WHAT YOU NEED TO DO: After locating the line that holds "## 코드스페이스 개발환경 구성", transcribe it and each following line to the end of the records, changing nothing and adding nothing.

SOURCE MATERIAL:
● ● ● ●
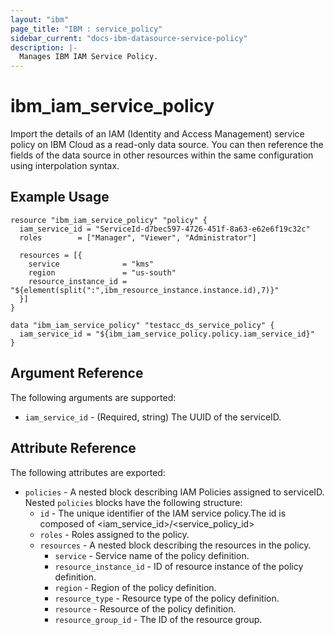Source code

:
 ```yaml
---
layout: "ibm"
page_title: "IBM : service_policy"
sidebar_current: "docs-ibm-datasource-service-policy"
description: |-
  Manages IBM IAM Service Policy.
---
```


# ibm\_iam_service_policy

Import the details of an IAM (Identity and Access Management) service policy on IBM Cloud as a read-only data source. You can then reference the fields of the data source in other resources within the same configuration using interpolation syntax.

## Example Usage

```hcl
resource "ibm_iam_service_policy" "policy" {
  iam_service_id = "ServiceId-d7bec597-4726-451f-8a63-e62e6f19c32c"
  roles        = ["Manager", "Viewer", "Administrator"]

  resources = [{
    service              = "kms"
    region               = "us-south"
    resource_instance_id = "${element(split(":",ibm_resource_instance.instance.id),7)}"
  }]
}

data "ibm_iam_service_policy" "testacc_ds_service_policy" {
  iam_service_id = "${ibm_iam_service_policy.policy.iam_service_id}"
}

```

## Argument Reference

The following arguments are supported:

* `iam_service_id` - (Required, string) The UUID of the serviceID.

## Attribute Reference

The following attributes are exported:

* `policies` - A nested block describing IAM Policies assigned to serviceID. Nested `policies` blocks have the following structure:
  * `id` - The unique identifier of the IAM service policy.The id is composed of \<iam_service_id\>/\<service_policy_id\>
  * `roles` -  Roles assigned to the policy.
  * `resources` -  A nested block describing the resources in the policy.
    * `service` - Service name of the policy definition.  
    * `resource_instance_id` - ID of resource instance of the policy definition.
    * `region` - Region of the policy definition.
    * `resource_type` - Resource type of the policy definition.
    * `resource` - Resource of the policy definition.
    * `resource_group_id` - The ID of the resource group.  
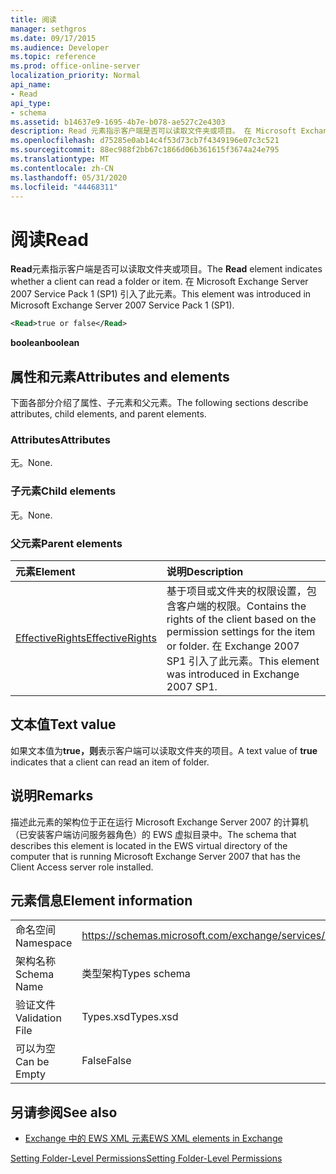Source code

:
 ```yaml
---
title: 阅读
manager: sethgros
ms.date: 09/17/2015
ms.audience: Developer
ms.topic: reference
ms.prod: office-online-server
localization_priority: Normal
api_name:
- Read
api_type:
- schema
ms.assetid: b14637e9-1695-4b7e-b078-ae527c2e4303
description: Read 元素指示客户端是否可以读取文件夹或项目。 在 Microsoft Exchange Server 2007 Service Pack 1 (SP1) 引入了此元素。
ms.openlocfilehash: d75285e0ab14c4f53d73cb7f4349196e07c3c521
ms.sourcegitcommit: 88ec988f2bb67c1866d06b361615f3674a24e795
ms.translationtype: MT
ms.contentlocale: zh-CN
ms.lasthandoff: 05/31/2020
ms.locfileid: "44468311"
---
```

# <a name="read"></a><span data-ttu-id="63653-104">阅读</span><span class="sxs-lookup"><span data-stu-id="63653-104">Read</span></span>

<span data-ttu-id="63653-105">**Read**元素指示客户端是否可以读取文件夹或项目。</span><span class="sxs-lookup"><span data-stu-id="63653-105">The **Read** element indicates whether a client can read a folder or item.</span></span> <span data-ttu-id="63653-106">在 Microsoft Exchange Server 2007 Service Pack 1 (SP1) 引入了此元素。</span><span class="sxs-lookup"><span data-stu-id="63653-106">This element was introduced in Microsoft Exchange Server 2007 Service Pack 1 (SP1).</span></span> 
  
```xml
<Read>true or false</Read>
```

 <span data-ttu-id="63653-107">**boolean**</span><span class="sxs-lookup"><span data-stu-id="63653-107">**boolean**</span></span>
## <a name="attributes-and-elements"></a><span data-ttu-id="63653-108">属性和元素</span><span class="sxs-lookup"><span data-stu-id="63653-108">Attributes and elements</span></span>

<span data-ttu-id="63653-109">下面各部分介绍了属性、子元素和父元素。</span><span class="sxs-lookup"><span data-stu-id="63653-109">The following sections describe attributes, child elements, and parent elements.</span></span>
  
### <a name="attributes"></a><span data-ttu-id="63653-110">Attributes</span><span class="sxs-lookup"><span data-stu-id="63653-110">Attributes</span></span>

<span data-ttu-id="63653-111">无。</span><span class="sxs-lookup"><span data-stu-id="63653-111">None.</span></span>
  
### <a name="child-elements"></a><span data-ttu-id="63653-112">子元素</span><span class="sxs-lookup"><span data-stu-id="63653-112">Child elements</span></span>

<span data-ttu-id="63653-113">无。</span><span class="sxs-lookup"><span data-stu-id="63653-113">None.</span></span>
  
### <a name="parent-elements"></a><span data-ttu-id="63653-114">父元素</span><span class="sxs-lookup"><span data-stu-id="63653-114">Parent elements</span></span>

|<span data-ttu-id="63653-115">**元素**</span><span class="sxs-lookup"><span data-stu-id="63653-115">**Element**</span></span>|<span data-ttu-id="63653-116">**说明**</span><span class="sxs-lookup"><span data-stu-id="63653-116">**Description**</span></span>|
|:-----|:-----|
|[<span data-ttu-id="63653-117">EffectiveRights</span><span class="sxs-lookup"><span data-stu-id="63653-117">EffectiveRights</span></span>](effectiverights.md) <br/> |<span data-ttu-id="63653-118">基于项目或文件夹的权限设置，包含客户端的权限。</span><span class="sxs-lookup"><span data-stu-id="63653-118">Contains the rights of the client based on the permission settings for the item or folder.</span></span> <span data-ttu-id="63653-119">在 Exchange 2007 SP1 引入了此元素。</span><span class="sxs-lookup"><span data-stu-id="63653-119">This element was introduced in Exchange 2007 SP1.</span></span>  <br/> |
   
## <a name="text-value"></a><span data-ttu-id="63653-120">文本值</span><span class="sxs-lookup"><span data-stu-id="63653-120">Text value</span></span>

<span data-ttu-id="63653-121">如果文本值为**true，则**表示客户端可以读取文件夹的项目。</span><span class="sxs-lookup"><span data-stu-id="63653-121">A text value of **true** indicates that a client can read an item of folder.</span></span> 
  
## <a name="remarks"></a><span data-ttu-id="63653-122">说明</span><span class="sxs-lookup"><span data-stu-id="63653-122">Remarks</span></span>

<span data-ttu-id="63653-123">描述此元素的架构位于正在运行 Microsoft Exchange Server 2007 的计算机（已安装客户端访问服务器角色）的 EWS 虚拟目录中。</span><span class="sxs-lookup"><span data-stu-id="63653-123">The schema that describes this element is located in the EWS virtual directory of the computer that is running Microsoft Exchange Server 2007 that has the Client Access server role installed.</span></span>
  
## <a name="element-information"></a><span data-ttu-id="63653-124">元素信息</span><span class="sxs-lookup"><span data-stu-id="63653-124">Element information</span></span>

|||
|:-----|:-----|
|<span data-ttu-id="63653-125">命名空间</span><span class="sxs-lookup"><span data-stu-id="63653-125">Namespace</span></span>  <br/> |https://schemas.microsoft.com/exchange/services/2006/types  <br/> |
|<span data-ttu-id="63653-126">架构名称</span><span class="sxs-lookup"><span data-stu-id="63653-126">Schema Name</span></span>  <br/> |<span data-ttu-id="63653-127">类型架构</span><span class="sxs-lookup"><span data-stu-id="63653-127">Types schema</span></span>  <br/> |
|<span data-ttu-id="63653-128">验证文件</span><span class="sxs-lookup"><span data-stu-id="63653-128">Validation File</span></span>  <br/> |<span data-ttu-id="63653-129">Types.xsd</span><span class="sxs-lookup"><span data-stu-id="63653-129">Types.xsd</span></span>  <br/> |
|<span data-ttu-id="63653-130">可以为空</span><span class="sxs-lookup"><span data-stu-id="63653-130">Can be Empty</span></span>  <br/> |<span data-ttu-id="63653-131">False</span><span class="sxs-lookup"><span data-stu-id="63653-131">False</span></span>  <br/> |
   
## <a name="see-also"></a><span data-ttu-id="63653-132">另请参阅</span><span class="sxs-lookup"><span data-stu-id="63653-132">See also</span></span>



- [<span data-ttu-id="63653-133">Exchange 中的 EWS XML 元素</span><span class="sxs-lookup"><span data-stu-id="63653-133">EWS XML elements in Exchange</span></span>](ews-xml-elements-in-exchange.md)


[<span data-ttu-id="63653-134">Setting Folder-Level Permissions</span><span class="sxs-lookup"><span data-stu-id="63653-134">Setting Folder-Level Permissions</span></span>](https://msdn.microsoft.com/library/c7530e86-5112-401c-b10a-9c054ae59f07%28Office.15%29.aspx)

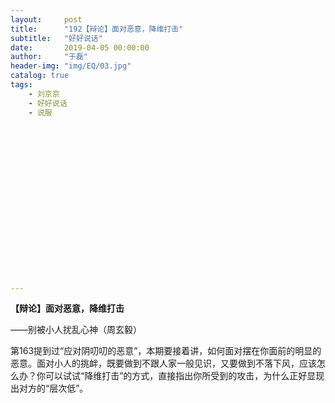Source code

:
 ```yaml
---
layout:     post
title:      "192【辩论】面对恶意，降维打击"
subtitle:   "好好说话"
date:       2019-04-05 00:00:00
author:     "于磊"
header-img: "img/EQ/03.jpg"
catalog: true
tags:
    - 刘京京
    - 好好说话
    - 说服



















---
```


**【辩论】面对恶意，降维打击**

——别被小人扰乱心神（周玄毅）

 

第163提到过“应对阴叨叨的恶意”，本期要接着讲，如何面对摆在你面前的明显的恶意。面对小人的挑衅，既要做到不跟人家一般见识，又要做到不落下风，应该怎么办？你可以试试“降维打击”的方式，直接指出你所受到的攻击，为什么正好显现出对方的“层次低”。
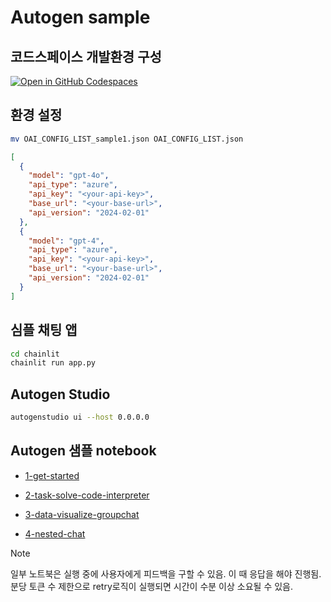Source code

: # Autogen sample

## 코드스페이스 개발환경 구성

[![Open in GitHub Codespaces](https://github.com/codespaces/badge.svg)](https://codespaces.new?quickstart=1)

## 환경 설정

  ```bash
  mv OAI_CONFIG_LIST_sample1.json OAI_CONFIG_LIST.json
  ```

```json
[
  {
    "model": "gpt-4o",
    "api_type": "azure",
    "api_key": "<your-api-key>",
    "base_url": "<your-base-url>",
    "api_version": "2024-02-01"
  },
  {
    "model": "gpt-4",
    "api_type": "azure",
    "api_key": "<your-api-key>",
    "base_url": "<your-base-url>",
    "api_version": "2024-02-01"
  }
]

```
## 심플 채팅 앱

  ```bash
  cd chainlit
  chainlit run app.py
  ```

## Autogen Studio

  ```bash
  autogenstudio ui --host 0.0.0.0
  ```

## Autogen 샘플 notebook

  * [1-get-started](./1-get-started.ipynb)

  * [2-task-solve-code-interpreter](./2-task-solve-code-interpreter.ipynb)

  * [3-data-visualize-groupchat](./3-data-visualize-groupchat.ipynb)

  * [4-nested-chat](./4-nested-chat.ipynb)

> [!Note]
> 일부 노트북은 실행 중에 사용자에게 피드백을 구할 수 있음. 이 때 응답을 해야 진행됨.
> 분당 토큰 수 제한으로 retry로직이 실행되면 시간이 수분 이상 소요될 수 있음.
● ● ● ●
WRITTEN RESPONSE:
## 코드스페이스 개발환경 구성

[![Open in GitHub Codespaces](https://github.com/codespaces/badge.svg)](https://codespaces.new?quickstart=1)

## 환경 설정

  ```bash
  mv OAI_CONFIG_LIST_sample1.json OAI_CONFIG_LIST.json
  ```

```json
[
  {
    "model": "gpt-4o",
    "api_type": "azure",
    "api_key": "<your-api-key>",
    "base_url": "<your-base-url>",
    "api_version": "2024-02-01"
  },
  {
    "model": "gpt-4",
    "api_type": "azure",
    "api_key": "<your-api-key>",
    "base_url": "<your-base-url>",
    "api_version": "2024-02-01"
  }
]

```
## 심플 채팅 앱

  ```bash
  cd chainlit
  chainlit run app.py
  ```

## Autogen Studio

  ```bash
  autogenstudio ui --host 0.0.0.0
  ```

## Autogen 샘플 notebook

  * [1-get-started](./1-get-started.ipynb)

  * [2-task-solve-code-interpreter](./2-task-solve-code-interpreter.ipynb)

  * [3-data-visualize-groupchat](./3-data-visualize-groupchat.ipynb)

  * [4-nested-chat](./4-nested-chat.ipynb)

> [!Note]
> 일부 노트북은 실행 중에 사용자에게 피드백을 구할 수 있음. 이 때 응답을 해야 진행됨.
> 분당 토큰 수 제한으로 retry로직이 실행되면 시간이 수분 이상 소요될 수 있음.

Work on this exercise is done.